9. The apparatus of claim 8 further comprising the fault prediction system being configured to generate rules for selecting fault avoidance recommendations based on the source data.

10. The apparatus of claim 9 further comprising the fault prediction system being configured to use the rules with the current data to select fault avoidance recommendations corresponding to predicted faults.

11. The apparatus of claim 10 further comprising the fault prediction system being configured to proactively implement at least some of the fault avoidance recommendations.

12. The apparatus of claim 11 further comprising the fault prediction system being configured to receive messages indicating that specific fault avoidance recommendations have been implemented.

13. The apparatus of claim 12 further comprising the fault prediction system being configured to use the model and current data from the computing system and the remote data storage system to calculate efficacy of implementation of the fault avoidance recommendations to avoid predicted faults.

14. The apparatus of claim 13 in which the source data and the current data comprise performance, workload, and configuration data.

15. A non-transitory computer-readable storage medium with instructions that when executed by a computer perform a method comprising:

prior to generating fault predictions, modelling faults using source data from a computing system comprising server computers running a software program and an associated remote data storage system that is used by the computing system to store data associated with the software program; and

16. The non-transitory computer-readable storage medium of claim 15 in which the method further comprises generating rules for selecting fault avoidance recommendations based on the source data.

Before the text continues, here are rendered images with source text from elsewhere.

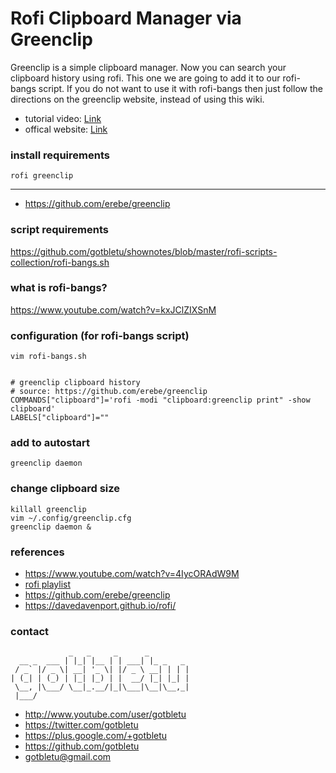 # Rofi Clipboard Manager via Greenclip
Greenclip is a simple clipboard manager.
Now you can search your clipboard history using rofi.
This one we are going to add it to our rofi-bangs script.
If you do not want to use it with rofi-bangs then just follow the directions on the greenclip website, instead of using this wiki.

* tutorial video: [Link](https://www.youtube.com/watch?v=4IycORAdW9M)
* offical website: [Link](https://github.com/erebe/greenclip)

### install requirements
    rofi greenclip
----
- https://github.com/erebe/greenclip

### script requirements
https://github.com/gotbletu/shownotes/blob/master/rofi-scripts-collection/rofi-bangs.sh

### what is rofi-bangs?
https://www.youtube.com/watch?v=kxJClZIXSnM

### configuration (for rofi-bangs script)
    vim rofi-bangs.sh
    

    # greenclip clipboard history
    # source: https://github.com/erebe/greenclip
    COMMANDS["clipboard"]='rofi -modi "clipboard:greenclip print" -show clipboard'
    LABELS["clipboard"]=""
    
### add to autostart
    greenclip daemon

### change clipboard size
    killall greenclip
    vim ~/.config/greenclip.cfg
    greenclip daemon &

### references
- https://www.youtube.com/watch?v=4IycORAdW9M
- [rofi playlist](https://www.youtube.com/playlist?list=PLqv94xWU9zZ0LVP1SEFQsLEYjZC_SUB3m)
- https://github.com/erebe/greenclip
- https://davedavenport.github.io/rofi/

### contact

                 _   _     _      _         
      __ _  ___ | |_| |__ | | ___| |_ _   _ 
     / _` |/ _ \| __| '_ \| |/ _ \ __| | | |
    | (_| | (_) | |_| |_) | |  __/ |_| |_| |
     \__, |\___/ \__|_.__/|_|\___|\__|\__,_|
     |___/                                  

- http://www.youtube.com/user/gotbletu
- https://twitter.com/gotbletu
- https://plus.google.com/+gotbletu
- https://github.com/gotbletu
- gotbletu@gmail.com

17. The non-transitory computer-readable storage medium of claim 16 in which the method further comprises using the rules with the current data to select fault avoidance recommendations corresponding to predicted faults.

18. The non-transitory computer-readable storage medium of claim 17 in which the method further comprises proactively implementing at least some of the fault avoidance recommendations.

19. The non-transitory computer-readable storage medium of claim 18 in which the method further comprises generating messages indicating that specific fault avoidance recommendations have been implemented.

20. The non-transitory computer-readable storage medium of claim 19 in which the method further comprises using the modelled faults and current data from the computing system and the associated remote data storage system to calculate efficacy of implementation of the fault avoidance recommendations to avoid predicted faults.